When setting up a business, one of the first considerations is regarding the legal structure. There are two main choices for legal structure for a start-up:
Sole Trade (or Partnership for multiple people) – Administratively very simple with profits being taxed as an extra trading income on an individual (in the case of a sole trader) or individual’s (in the case of a partnership).
Company – Administratively more complex as will involve filing as a company (incorporating) and compliance with company law and reporting procedures. Profits are first taxed at a corporation tax rate. To remit the profits back to an individual director/shareholder, there are two main methods:
- Salary (and bonus) to employed directors
- Dividend to shareholders
In reality, if an individual sets up a company they will become both a director and shareholder thus having the choice of the two options above.
A key consideration when choosing which business structure to go with is to reduce the amount of tax paid (legally). For a business owner, there are many tax impacts worth gaining an understanding over before making this decision.
Taxation of Profits
Sole Trader: The profits made by a sole trader are subject to income tax (up to 45%).

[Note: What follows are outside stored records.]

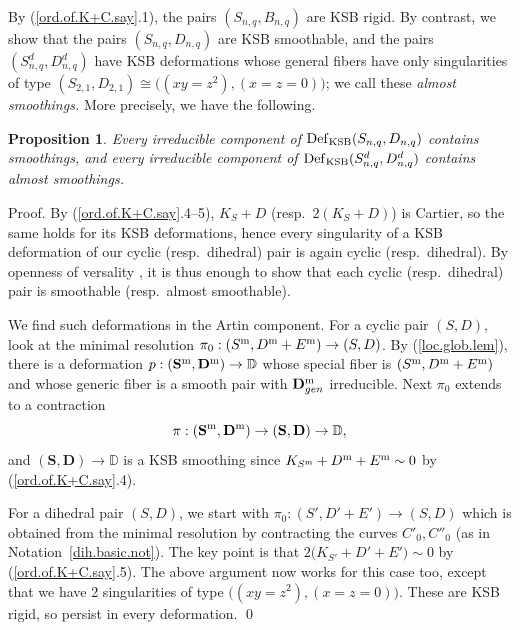 \documentclass{amsart}
\newtheorem{prop}[thm]{Proposition}
\theoremstyle{definition}
\theoremstyle{remark}
\newcommand{\dd}[0]{{\mathbb D}}
\newcommand{\defsp}[0]{\operatorname{Def}}
\begin{document}
By (\ref{ord.of.K+C.say}.1), the pairs  $(S_{n,q}, B_{n,q})$ are KSB rigid. By contrast, we show that the pairs  $(S_{n,q}, D_{n,q})$ are KSB smoothable, and the pairs 
$(S^d_{n,q}, D^d_{n,q})$ have KSB deformations whose general fibers have only
singularities of type 
$(S_{2,1}, D_{2,1})\cong  \bigl((xy=z^2), (x=z=0)\bigr)$; we call these
{\it almost smoothings.} More precisely, we have the following.

\begin{prop} \label{smoothing.prop}
  Every irreducible component of
  $\defsp_{\rm KSB} (S_{n,q}, D_{n,q})$ contains smoothings, and 
every irreducible component of
   $\defsp_{\rm KSB} (S^d_{n,q}, D^d_{n,q})$ contains almost smoothings.
\end{prop}



Proof.   By (\ref{ord.of.K+C.say}.4--5),  $K_S+D$ (resp.\ $2(K_S+D)$)  is Cartier, so the same holds for its KSB deformations, hence every singularity of a KSB deformation of our cyclic (resp.\ dihedral) pair is again   cyclic (resp.\ dihedral). By openness of versality
\cite{art-bri}, it is thus enough to show that each  cyclic (resp.\ dihedral) pair is smoothable  (resp.\ almost smoothable).

We find such deformations in the Artin component.
For a cyclic pair $(S, D)$, 
 look at the minimal resolution  
  $\pi_0:(S^{\rm m}, D^{\rm m}+E^{\rm m})\to (S, D)$. By (\ref{loc.glob.lem}),
 there is a deformation  $p: ({\mathbf S}^{\rm m}, {\mathbf D}^{\rm m})\to \dd$
 whose special fiber is $(S^{\rm m}, D^{\rm m}+E^{\rm m})$ and whose generic fiber is a smooth pair with ${\mathbf D}^{\rm m}_{gen}$ irreducible.
 Next $\pi_0$ extends to a contraction
 $$
 \pi:({\mathbf S}^{\rm m}, {\mathbf D}^{\rm m})\to
 ({\mathbf S}, {\mathbf D})\to \dd,
 $$
and $({\mathbf S}, {\mathbf D})\to \dd$ is a KSB smoothing
 since $K_{S^{\rm m}}+ D^{\rm m}+E^{\rm m}\sim 0$  by (\ref{ord.of.K+C.say}.4).


 For a dihedral pair $(S, D)$,  we start with
 $\pi_0:(S', D'+E')\to (S, D)$ which is obtained from the
 minimal resolution by contracting the curves  $C'_0, C''_0$  (as in Notation~\ref{dih.basic.not}).
  The key point is that $2\bigl(K_{S'}+ D'+E'\bigr)\sim 0$
  by (\ref{ord.of.K+C.say}.5).
  The above argument now works for this case too, except that we have 2 singularities of type
 $\bigl((xy=z^2), (x=z=0)\bigr)$. These are KSB rigid, so persist in every deformation. 
\qed
\end{document}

Company: The profits made by a company are subject to corporation tax (up to 23.75%). The remaining profits will still sit within the company framework and for profits to be delivered to an individual, they are extracted as salary to directors (up to 45% of income) and dividends to shareholders (up to 37.5% of dividend). For the company itself, a salary paid out to an employee (director) is tax deductible (saving having to pay corporation tax on that amount) but a dividend paid out to a shareholder is not deductible.
National Insurance Contributions
Sole Trader: When income is received by class 2 (up to £2.70 per week) and class 4 (up to 9% of income) national insurance contributions.

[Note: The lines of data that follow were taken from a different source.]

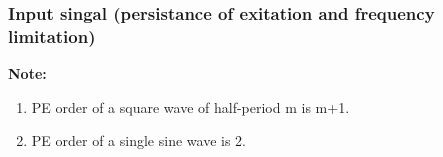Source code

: 
\subsubsection{Input singal (persistance of exitation and frequency limitation)}
\textbf{Note:}
\begin{enumerate}
   \item PE order of a square wave of half-period m is m+1.
   \item PE order of a single sine wave is 2.
\end{enumerate}
%
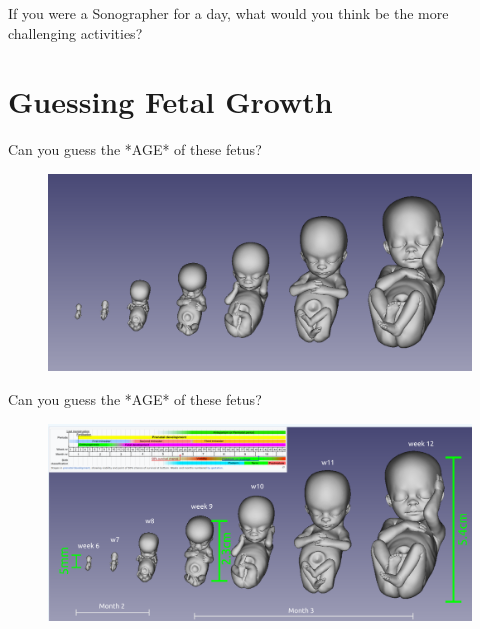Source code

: 

{
\begin{frame}{}

\BigSizeFont
If you were a Sonographer for a day, what would you think be the more challenging activities?

\end{frame}
}




\section{Guessing Fetal Growth}


{
\begin{frame}{Can you guess the *AGE* of these fetus?}
      \begin{figure}
        \centering
        \includegraphics[width=1.0\textwidth]{./figures/fetal-ages/versions/drawing-v00.png}
      \end{figure}
\end{frame}
}

{
\begin{frame}{Can you guess the *AGE* of these fetus?}
      \begin{figure}
        \centering
        \includegraphics[width=1.0\textwidth]{./figures/fetal-ages/versions/drawing-v01.png}
      \end{figure}
\end{frame}
}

Company: When profits are extracted from the company and paid as an income to employees, this income is subject to class 1 employee (up to 12% of income) and class 1 employer (up to 13.8% of income) national insurance contributions.
Sole Trader: As a sole trader, pension contributions are made through a personal pension scheme.

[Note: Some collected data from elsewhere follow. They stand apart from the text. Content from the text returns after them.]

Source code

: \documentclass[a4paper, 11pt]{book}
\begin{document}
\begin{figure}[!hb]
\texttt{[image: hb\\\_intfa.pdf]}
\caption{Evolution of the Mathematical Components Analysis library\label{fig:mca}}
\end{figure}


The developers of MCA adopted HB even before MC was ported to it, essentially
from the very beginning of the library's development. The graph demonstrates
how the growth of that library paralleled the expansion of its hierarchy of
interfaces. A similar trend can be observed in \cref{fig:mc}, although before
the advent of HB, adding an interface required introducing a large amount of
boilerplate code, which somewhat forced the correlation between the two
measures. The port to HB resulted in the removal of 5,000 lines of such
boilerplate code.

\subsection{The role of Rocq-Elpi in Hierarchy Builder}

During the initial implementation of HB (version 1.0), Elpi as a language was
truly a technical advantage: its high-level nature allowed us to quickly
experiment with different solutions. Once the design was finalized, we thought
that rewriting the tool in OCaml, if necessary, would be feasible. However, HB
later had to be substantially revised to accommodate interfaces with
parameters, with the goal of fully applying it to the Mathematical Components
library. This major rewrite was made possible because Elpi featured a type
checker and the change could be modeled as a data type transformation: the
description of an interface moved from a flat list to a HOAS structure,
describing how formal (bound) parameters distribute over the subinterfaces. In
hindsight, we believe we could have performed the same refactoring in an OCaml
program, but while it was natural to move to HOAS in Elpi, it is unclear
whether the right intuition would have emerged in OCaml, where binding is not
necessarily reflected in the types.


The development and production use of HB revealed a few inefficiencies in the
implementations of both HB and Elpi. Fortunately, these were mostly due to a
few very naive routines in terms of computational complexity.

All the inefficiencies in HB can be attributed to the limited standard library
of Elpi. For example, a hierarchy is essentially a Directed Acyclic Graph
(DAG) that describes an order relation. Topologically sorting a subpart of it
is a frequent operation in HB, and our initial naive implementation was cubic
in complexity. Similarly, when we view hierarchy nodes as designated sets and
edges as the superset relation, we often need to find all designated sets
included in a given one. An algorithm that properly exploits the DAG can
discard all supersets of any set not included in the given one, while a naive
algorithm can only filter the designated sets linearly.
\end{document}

Company: A company is able to make pension contributions on an employee’s behalf either to a personal pension scheme (independent of the company) or an occupational pension scheme.
Disposal of Assets
Sole Trader: The sole trader owns the assets personally and so a disposal of assets attracts capital gain tax on the gain at an individual’s rate of up to 28%
Company: The company owns the assets and so any disposal profits will be subject to corporation tax (not capital gains tax as for an individual). Again as above, the remaining profits will sit within the company framework and will require extraction to an individual by salary (employed directors) or dividends (shareholders).
There is no clear cut answer as to how to structure a start-up business. When considering tax implications of the structure of the business, as well as the above, further things to note include known future changes to tax rates, reliefs, losses, and the specific business in question.
Due to the unique ways that tax effects individual businesses, ever changing tax legislation and the complication of the interaction of different rules (such as reliefs – not discussed here), this guide does not constitute tax planning advice but rather offers a guide to common tax scenarios a business may find itself in. For specific tax planning advice, it is always recommended to see a tax planning specialist.
In addition this guide is based purely on current United Kingdom tax legislation.